1. ¹INSERM, U823, Institut Albert Bonniot, Grenoble, France
2. ²Université Joseph Fourier, Grenoble, France
3. ³CHRU Grenoble, Hôpital Michallon, UF Cancérologie Biologique et Biothérapie, Grenoble, France

Correspondence: Amandine Hurbin, INSERM U823, Institut Albert Bonniot, BP170 Grenoble, F-38042 cedex 9, France. E-mail: amandine.hurbin@ujf-grenoble.fr

Received 20 March 2009; Accepted 9 September 2009; Published online 13 October 2009.

Abstract

Multiple molecular resistance mechanisms reduce the efficiency of receptor tyrosine kinase inhibitors such as gefitinib in non-small cell lung cancer (NSCLC). We previously demonstrated that amphiregulin (Areg) inhibits gefitinib-induced apoptosis in NSCLC cells by inactivating the proapoptotic protein BAX. In this part of the investigation, we studied the molecular mechanisms leading to BAX inactivation.
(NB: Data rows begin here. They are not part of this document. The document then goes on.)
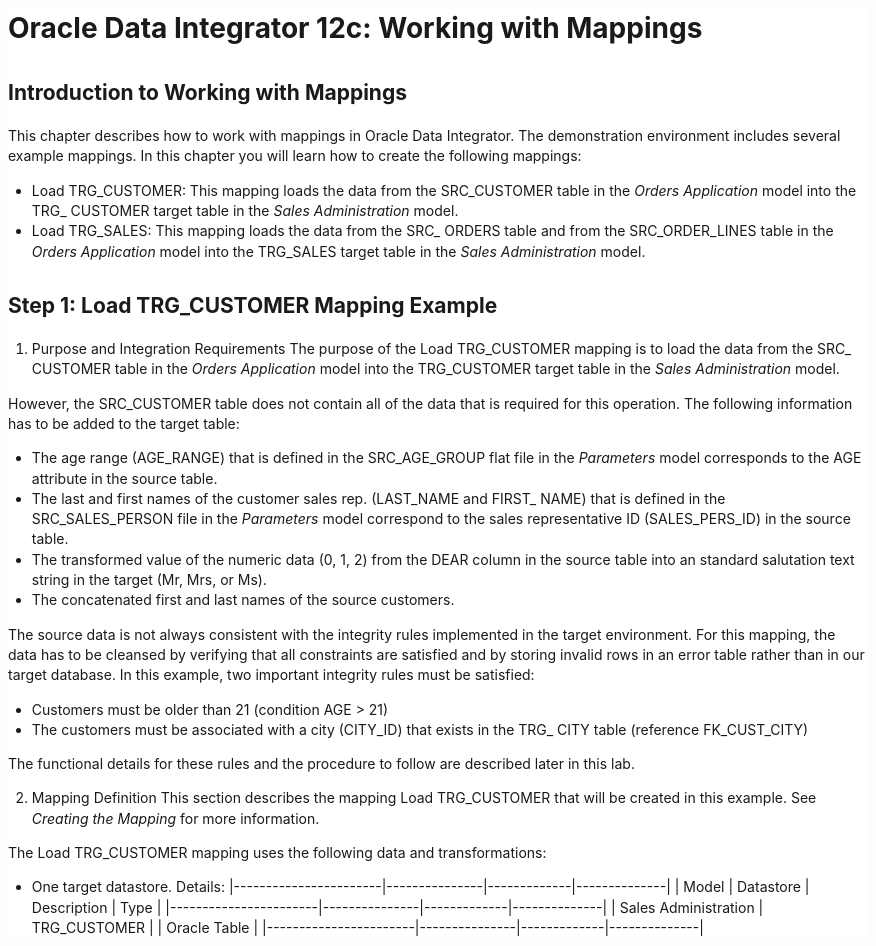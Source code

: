 # Oracle Data Integrator 12c: Working with Mappings

## Introduction to Working with Mappings

This chapter describes how to work with mappings in Oracle Data Integrator. The demonstration environment includes several example mappings. In this chapter you will learn how to create the following mappings:

  * Load TRG\_CUSTOMER: This mapping loads the data from the SRC\_CUSTOMER table in the *Orders Application* model into the TRG\_ CUSTOMER target table in the *Sales Administration* model.
  * Load TRG\_SALES: This mapping loads the data from the SRC\_ ORDERS table and from the SRC\_ORDER\_LINES table in the *Orders Application* model into the TRG\_SALES target table in the *Sales Administration* model.

## **Step 1:**  Load TRG\_CUSTOMER Mapping Example

1. Purpose and Integration Requirements
The purpose of the Load TRG\_CUSTOMER mapping is to load the data from the SRC\_ CUSTOMER table in the *Orders Application* model into the TRG\_CUSTOMER target table in the *Sales Administration* model.

However, the SRC\_CUSTOMER table does not contain all of the data that is required for this operation. The following information has to be added to the target table:

  * The age range (AGE\_RANGE) that is defined in the SRC\_AGE\_GROUP flat file in the *Parameters* model corresponds to the AGE attribute in the source table.
  * The last and first names of the customer sales rep. (LAST\_NAME and FIRST\_ NAME) that is defined in the SRC\_SALES\_PERSON file in the *Parameters* model correspond to the sales representative ID (SALES\_PERS\_ID) in the source table.
  * The transformed value of the numeric data (0, 1, 2) from the DEAR column in the source table into an standard salutation text string in the target (Mr, Mrs, or Ms).
  * The concatenated first and last names of the source customers.

The source data is not always consistent with the integrity rules implemented in the target environment. For this mapping, the data has to be cleansed by verifying that all constraints are satisfied and by storing invalid rows in an error table rather than in our target database. In this example, two important integrity rules must be satisfied:
  * Customers must be older than 21 (condition AGE \> 21)
  * The customers must be associated with a city (CITY\_ID) that exists in the TRG\_ CITY table (reference FK\_CUST\_CITY)

The functional details for these rules and the procedure to follow are described later in this lab.

2. Mapping Definition
This section describes the mapping Load TRG\_CUSTOMER that will be created in this example. See *Creating the Mapping* for more information.

The Load TRG\_CUSTOMER mapping uses the following data and transformations:
  * One target datastore. Details:
|-----------------------|---------------|-------------|--------------|
| Model                 | Datastore     | Description |  Type        |
|-----------------------|---------------|-------------|--------------|
| Sales Administration  | TRG\_CUSTOMER |             | Oracle Table |
|-----------------------|---------------|-------------|--------------|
We show that Areg prevents gefitinib-mediated acetylation of Ku70. This augments the BAX-Ku70 interaction and therefore prevents BAX-mediated apoptosis. Accordingly, Areg or Ku70 knock down restore BAX activation and apoptosis in gefitinib-treated H358 cells in vitro. In addition, overexpression of the histone acetyltransferase (HAT) CREB-binding protein (CBP) or treatments with histone deacetylase (HDAC) inhibitors sensitize H358 cells to gefitinib. Moreover, a treatment with vorinostat, a HDAC inhibitor strongly sensitized tumors to gefitinib in vivo. These findings suggest new prospects in combining both HDAC and epidermal growth factor receptor inhibitors for the treatment of NSCLC.